RECORD EXTRACTS
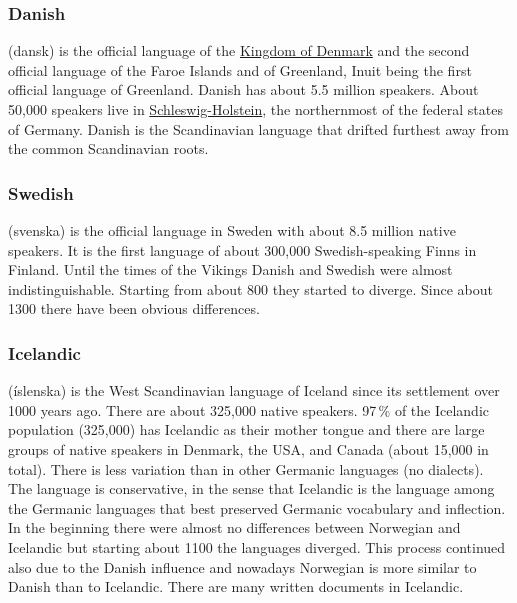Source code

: \subsubsection{Danish}

 (dansk) is the official language of the
\href{https://en.wikipedia.org/wiki/Denmark}{Kingdom of Denmark} and the second official language of the
Faroe Islands and of Greenland, Inuit being the first official language of
Greenland. Danish has about 5.5 million speakers. About 50,000 speakers live in \href{https://en.wikipedia.org/wiki/Schleswig-Holstein}{Schleswig-Holstein}, the northernmost of the federal states of Germany.
Danish is the Scandinavian language that drifted furthest away from the common Scandinavian roots.


\subsubsection{Swedish}

 (svenska) is the official language in Sweden with about 8.5 million native speakers. It is
the first language of about 300,000 Swedish-speaking Finns in Finland. Until the times of the
Vikings Danish and Swedish were almost indistinguishable. Starting from about 800 they started to
diverge. Since about 1300 there have been obvious differences.



\subsubsection{Icelandic}


 (íslenska) is the West Scandinavian language of Iceland since its settlement over 1000 years ago. 
There are about 325,000 native speakers. 97\,\% of the Icelandic population (325,000) has Icelandic as their
mother tongue and there are large groups of native speakers in Denmark, the USA, and Canada
(about 15,000 in total). 
There is less variation than in other Germanic languages (no dialects). 
The language is conservative, in the sense that Icelandic
is the language among the Germanic languages that best preserved Germanic vocabulary and inflection.
In the beginning there were almost no differences between Norwegian and Icelandic but
starting about 1100 the languages diverged. This process continued also due to the Danish
influence and nowadays Norwegian is more similar to Danish than to Icelandic. There are many written documents in Icelandic.

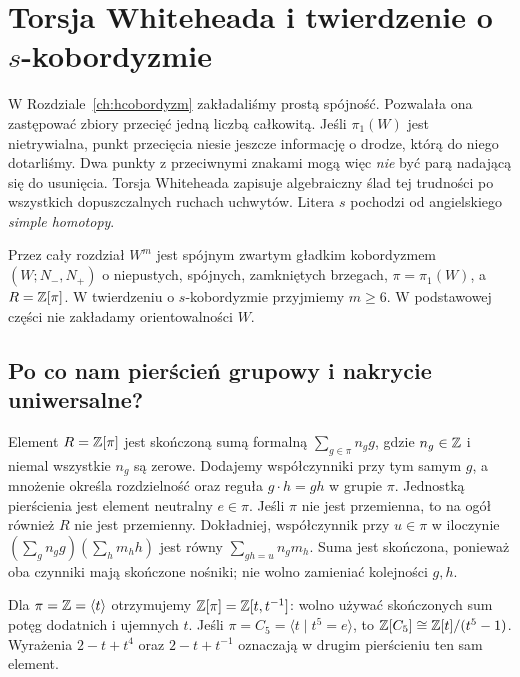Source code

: \chapter{Torsja Whiteheada i twierdzenie o \texorpdfstring{$s$}{s}-kobordyzmie}
\label{ch:s-kobordyzm}

W Rozdziale~\ref{ch:hcobordyzm} zakładaliśmy prostą spójność.
Pozwalała ona zastępować zbiory przecięć jedną liczbą całkowitą.
Jeśli $\pi_1(W)$ jest nietrywialna, punkt przecięcia niesie jeszcze
informację o drodze, którą do niego dotarliśmy. Dwa punkty
z przeciwnymi znakami mogą więc \emph{nie} być parą nadającą się
do usunięcia. Torsja Whiteheada zapisuje algebraiczny ślad
tej trudności po wszystkich dopuszczalnych ruchach uchwytów.
Litera $s$ pochodzi od angielskiego \emph{simple homotopy}.

Przez cały rozdział $W^m$ jest spójnym zwartym gładkim kobordyzmem
$(W;N_-,N_+)$ o niepustych, spójnych, zamkniętych brzegach,
$\pi=\pi_1(W)$, a $R=\mathbb{Z}[\pi]$. W twierdzeniu o
$s$-kobordyzmie przyjmiemy $m\geq6$. W podstawowej części
nie zakładamy orientowalności $W$.

\section{Po co nam pierścień grupowy i nakrycie uniwersalne?}
\label{sec:pi-lancuchy-20}

\begin{definicja}
\label{def:pierscien-grupowy-20}
Element $R=\mathbb{Z}[\pi]$ jest skończoną sumą formalną
$\sum_{g\in\pi} n_g g$, gdzie $n_g\in\mathbb{Z}$ i niemal wszystkie
$n_g$ są zerowe. Dodajemy współczynniki przy tym samym $g$,
a mnożenie określa rozdzielność oraz reguła
$g\cdot h=gh$ w grupie $\pi$. Jednostką pierścienia jest
element neutralny $e\in\pi$. Jeśli $\pi$ nie jest przemienna,
to na ogół również $R$ nie jest przemienny.
Dokładniej, współczynnik przy $u\in\pi$ w iloczynie
$(\sum_g n_g g)(\sum_h m_h h)$ jest równy
$\sum_{gh=u}n_gm_h$. Suma jest skończona, ponieważ oba
czynniki mają skończone nośniki; nie wolno zamieniać kolejności $g,h$.
\end{definicja}

\begin{przyklad}
Dla $\pi=\mathbb{Z}=\langle t\rangle$ otrzymujemy
$\mathbb{Z}[\pi]=\mathbb{Z}[t,t^{-1}]$: wolno używać skończonych sum
potęg dodatnich i ujemnych $t$. Jeśli $\pi=C_5=\langle
t\mid t^5=e\rangle$, to
$\mathbb{Z}[C_5]\cong\mathbb{Z}[t]/(t^5-1)$. Wyrażenia $2-t+t^4$ oraz
$2-t+t^{-1}$ oznaczają w drugim pierścieniu ten sam element.
\end{przyklad}

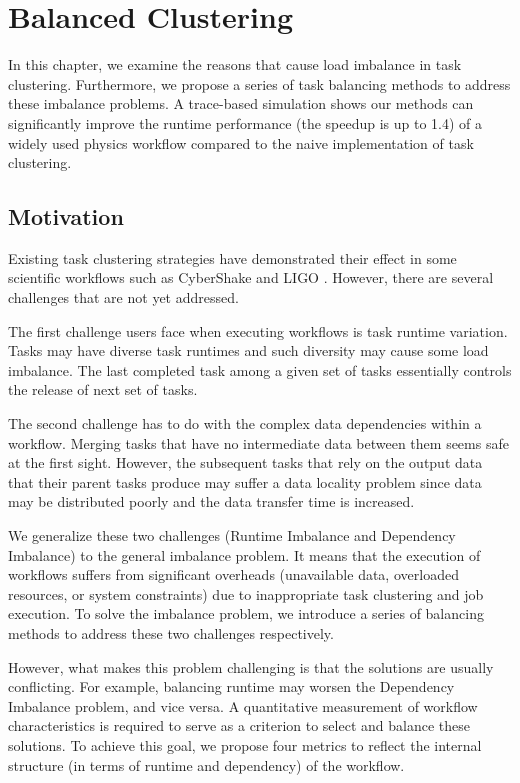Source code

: \chapter{Balanced Clustering} 

In this chapter, we examine the reasons that cause load imbalance in task clustering. Furthermore, we propose a series of task balancing methods to address these imbalance problems. A trace-based simulation shows our methods can significantly improve the runtime performance (the speedup is up to 1.4) of a widely used physics workflow compared to the naive implementation of task clustering.

\section{Motivation}


Existing task clustering strategies have demonstrated their effect in some scientific workflows such as CyberShake \cite{Rynge2012} and LIGO \cite{Deelman2002}. However, there are several challenges that are not yet addressed. 

The first challenge users face when executing workflows is task runtime variation. Tasks may have diverse task runtimes and such diversity may cause some load imbalance. The last completed task among a given set of tasks essentially controls the release of next set of tasks. 

The second challenge has to do with the complex data dependencies within a workflow. Merging tasks that have no intermediate data between them seems safe at the first sight. However, the subsequent tasks that rely on the output data that their parent tasks produce may suffer a data locality problem since data may be distributed poorly and the data transfer time is increased. 

We generalize these two challenges (Runtime Imbalance and Dependency Imbalance) to the general imbalance problem. It means that the execution of workflows suffers from significant overheads (unavailable data, overloaded resources, or system constraints) due to inappropriate task clustering and job execution. To solve the imbalance problem, we introduce a series of balancing methods to address these two challenges respectively. 

However, what makes this problem challenging is that the solutions are usually conflicting. For example, balancing runtime may worsen the Dependency Imbalance problem, and vice versa. A quantitative measurement of workflow characteristics is required to serve as a criterion to select and balance these solutions. To achieve this goal, we propose four metrics to reflect the internal structure (in terms of runtime and dependency) of the workflow.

EXERCISE GOAL
From the records, copy out each line that includes the string "languages".

TASK RESULT
There is less variation than in other Germanic languages (no dialects). 
is the language among the Germanic languages that best preserved Germanic vocabulary and inflection.
starting about 1100 the languages diverged. This process continued also due to the Danish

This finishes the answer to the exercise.